(i) The direction vector of \(l_1\) is obtained from the points \((0, 1, 5)\) and \((2, -2, 1)\), which is \(\begin{pmatrix} 2 \\ -3 \\ -4 \end{pmatrix}\).

The direction vector of \(l_2\) is \(\begin{pmatrix} 1 \\ 2 \\ 5 \end{pmatrix}\).

Since the direction vectors are not parallel, the lines are not parallel.

Express the general point of \(l_1\) as \((2\lambda, 1 - 3\lambda, 5 - 4\lambda)\) and \(l_2\) as \((7 + \mu, 1 + 2\mu, 1 + 5\mu)\).

Equate at least two pairs of components and solve for \(\lambda\) and \(\mu\).
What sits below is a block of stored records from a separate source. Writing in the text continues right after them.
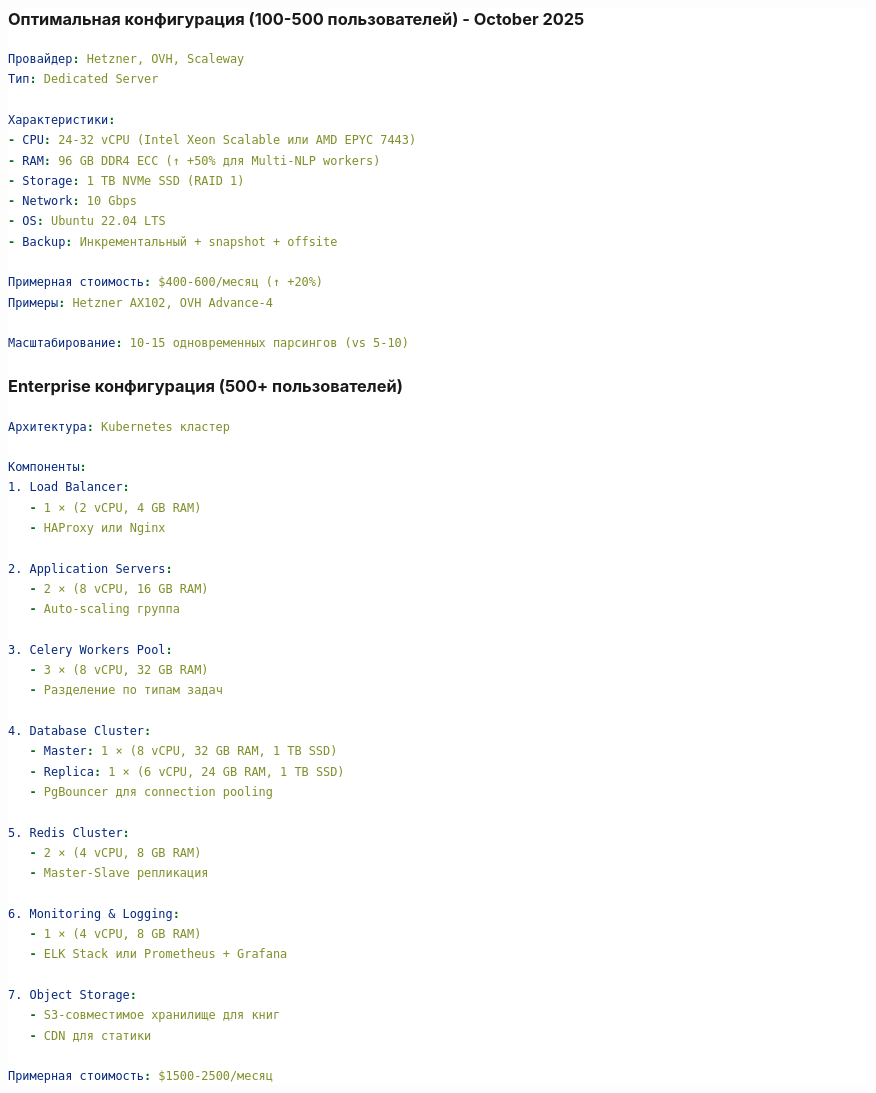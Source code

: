 ### Оптимальная конфигурация (100-500 пользователей) - October 2025
```yaml
Провайдер: Hetzner, OVH, Scaleway
Тип: Dedicated Server

Характеристики:
- CPU: 24-32 vCPU (Intel Xeon Scalable или AMD EPYC 7443)
- RAM: 96 GB DDR4 ECC (↑ +50% для Multi-NLP workers)
- Storage: 1 TB NVMe SSD (RAID 1)
- Network: 10 Gbps
- OS: Ubuntu 22.04 LTS
- Backup: Инкрементальный + snapshot + offsite

Примерная стоимость: $400-600/месяц (↑ +20%)
Примеры: Hetzner AX102, OVH Advance-4

Масштабирование: 10-15 одновременных парсингов (vs 5-10)
```

### Enterprise конфигурация (500+ пользователей)
```yaml
Архитектура: Kubernetes кластер

Компоненты:
1. Load Balancer: 
   - 1 × (2 vCPU, 4 GB RAM)
   - HAProxy или Nginx

2. Application Servers:
   - 2 × (8 vCPU, 16 GB RAM)
   - Auto-scaling группа

3. Celery Workers Pool:
   - 3 × (8 vCPU, 32 GB RAM)
   - Разделение по типам задач

4. Database Cluster:
   - Master: 1 × (8 vCPU, 32 GB RAM, 1 TB SSD)
   - Replica: 1 × (6 vCPU, 24 GB RAM, 1 TB SSD)
   - PgBouncer для connection pooling

5. Redis Cluster:
   - 2 × (4 vCPU, 8 GB RAM)
   - Master-Slave репликация

6. Monitoring & Logging:
   - 1 × (4 vCPU, 8 GB RAM)
   - ELK Stack или Prometheus + Grafana

7. Object Storage:
   - S3-совместимое хранилище для книг
   - CDN для статики

Примерная стоимость: $1500-2500/месяц
```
Verify that all three component equations are not satisfied, confirming the lines are skew.

(ii) The direction vector of \(l_2\) is \(\begin{pmatrix} 1 \\ 2 \\ 5 \end{pmatrix}\) and the direction of the \(x\)-axis is \(\begin{pmatrix} 1 \\ 0 \\ 0 \end{pmatrix}\).

The scalar product is \(1 \times 1 + 2 \times 0 + 5 \times 0 = 1\).
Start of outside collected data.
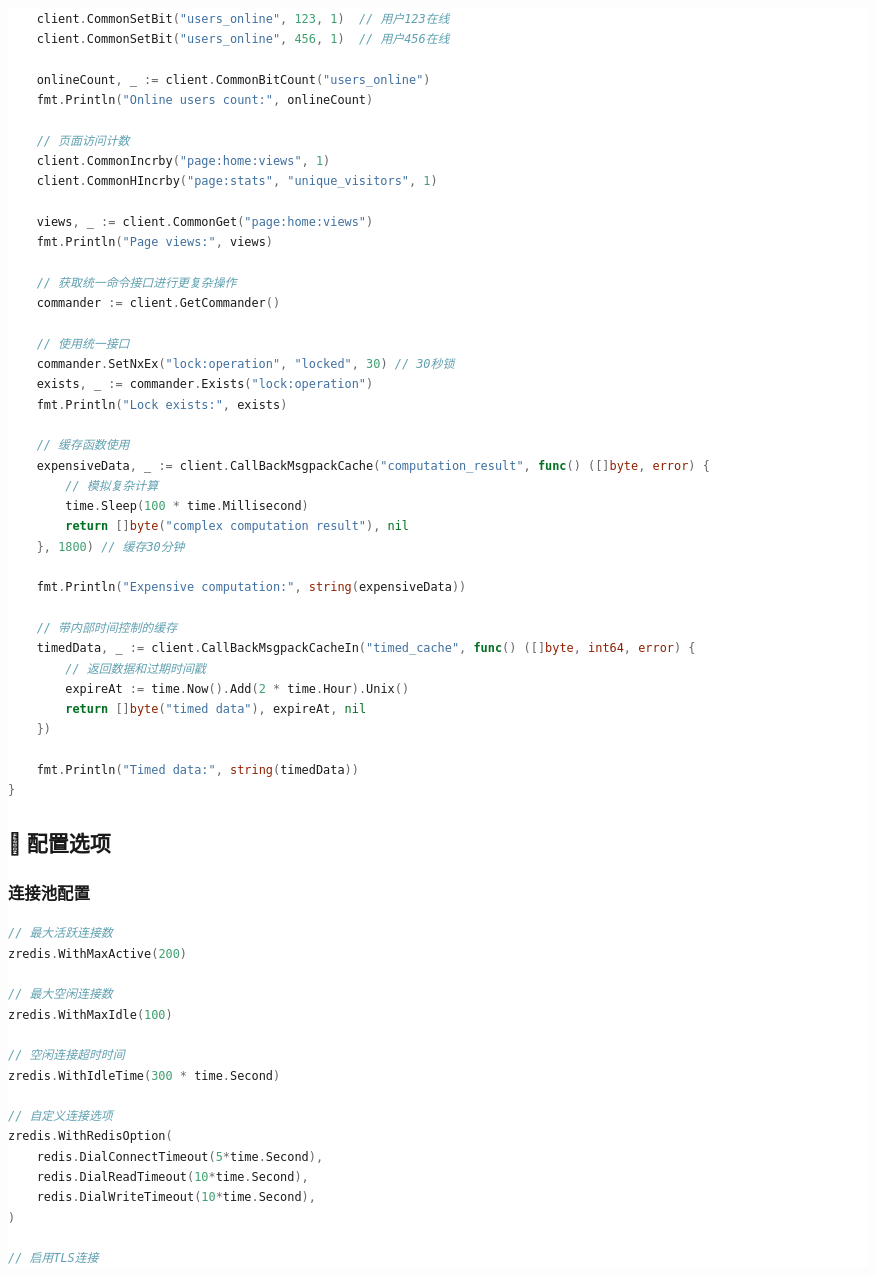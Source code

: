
 ```go
    client.CommonSetBit("users_online", 123, 1)  // 用户123在线
    client.CommonSetBit("users_online", 456, 1)  // 用户456在线
    
    onlineCount, _ := client.CommonBitCount("users_online")
    fmt.Println("Online users count:", onlineCount)
    
    // 页面访问计数
    client.CommonIncrby("page:home:views", 1)
    client.CommonHIncrby("page:stats", "unique_visitors", 1)
    
    views, _ := client.CommonGet("page:home:views")
    fmt.Println("Page views:", views)
    
    // 获取统一命令接口进行更复杂操作
    commander := client.GetCommander()
    
    // 使用统一接口
    commander.SetNxEx("lock:operation", "locked", 30) // 30秒锁
    exists, _ := commander.Exists("lock:operation")
    fmt.Println("Lock exists:", exists)
    
    // 缓存函数使用
    expensiveData, _ := client.CallBackMsgpackCache("computation_result", func() ([]byte, error) {
        // 模拟复杂计算
        time.Sleep(100 * time.Millisecond)
        return []byte("complex computation result"), nil
    }, 1800) // 缓存30分钟
    
    fmt.Println("Expensive computation:", string(expensiveData))
    
    // 带内部时间控制的缓存
    timedData, _ := client.CallBackMsgpackCacheIn("timed_cache", func() ([]byte, int64, error) {
        // 返回数据和过期时间戳
        expireAt := time.Now().Add(2 * time.Hour).Unix()
        return []byte("timed data"), expireAt, nil
    })
    
    fmt.Println("Timed data:", string(timedData))
}
```

## 🔧 配置选项

### 连接池配置

```go
// 最大活跃连接数
zredis.WithMaxActive(200)

// 最大空闲连接数  
zredis.WithMaxIdle(100)

// 空闲连接超时时间
zredis.WithIdleTime(300 * time.Second)

// 自定义连接选项
zredis.WithRedisOption(
    redis.DialConnectTimeout(5*time.Second),
    redis.DialReadTimeout(10*time.Second),
    redis.DialWriteTimeout(10*time.Second),
)

// 启用TLS连接
```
The magnitudes are \(\sqrt{1^2 + 2^2 + 5^2} = \sqrt{30}\) and \(\sqrt{1^2} = 1\).

The cosine of the angle is \(\frac{1}{\sqrt{30}}\).

The angle is \(\cos^{-1}\left(\frac{1}{\sqrt{30}}\right) \approx 79.5^\circ\) or \(1.39\) radians.